• [Required work]
Among the records below, find the lines that contain "bless" and copy each of them.
━━━ Listed entries
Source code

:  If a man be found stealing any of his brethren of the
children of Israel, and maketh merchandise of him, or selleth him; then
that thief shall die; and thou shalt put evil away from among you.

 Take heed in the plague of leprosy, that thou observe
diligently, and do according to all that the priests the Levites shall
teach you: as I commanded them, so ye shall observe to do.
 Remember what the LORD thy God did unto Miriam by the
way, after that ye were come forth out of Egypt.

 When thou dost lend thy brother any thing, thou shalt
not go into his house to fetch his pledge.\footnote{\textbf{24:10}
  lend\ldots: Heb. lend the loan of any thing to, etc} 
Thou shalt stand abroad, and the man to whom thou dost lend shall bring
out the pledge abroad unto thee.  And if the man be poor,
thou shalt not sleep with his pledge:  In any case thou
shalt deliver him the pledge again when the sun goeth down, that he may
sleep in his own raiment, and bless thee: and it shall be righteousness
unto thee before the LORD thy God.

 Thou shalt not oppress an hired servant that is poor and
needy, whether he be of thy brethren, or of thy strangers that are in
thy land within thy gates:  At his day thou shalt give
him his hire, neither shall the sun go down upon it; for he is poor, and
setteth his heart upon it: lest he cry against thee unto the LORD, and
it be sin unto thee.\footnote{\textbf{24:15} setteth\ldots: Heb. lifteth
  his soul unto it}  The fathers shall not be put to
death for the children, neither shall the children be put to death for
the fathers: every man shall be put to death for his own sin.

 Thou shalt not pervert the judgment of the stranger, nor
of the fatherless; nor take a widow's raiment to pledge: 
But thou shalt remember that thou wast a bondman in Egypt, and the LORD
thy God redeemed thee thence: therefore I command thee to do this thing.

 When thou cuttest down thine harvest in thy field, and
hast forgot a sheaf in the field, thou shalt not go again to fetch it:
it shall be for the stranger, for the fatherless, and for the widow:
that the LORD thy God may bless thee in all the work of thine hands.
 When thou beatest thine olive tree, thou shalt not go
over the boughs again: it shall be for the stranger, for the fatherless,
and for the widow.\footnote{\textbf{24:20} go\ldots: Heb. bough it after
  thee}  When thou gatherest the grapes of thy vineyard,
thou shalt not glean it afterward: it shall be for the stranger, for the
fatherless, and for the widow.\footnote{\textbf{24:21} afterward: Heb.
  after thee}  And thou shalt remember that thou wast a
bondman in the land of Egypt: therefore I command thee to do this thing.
━━━━━━
• [Finished exercise]
sleep in his own raiment, and bless thee: and it shall be righteousness
that the LORD thy God may bless thee in all the work of thine hands.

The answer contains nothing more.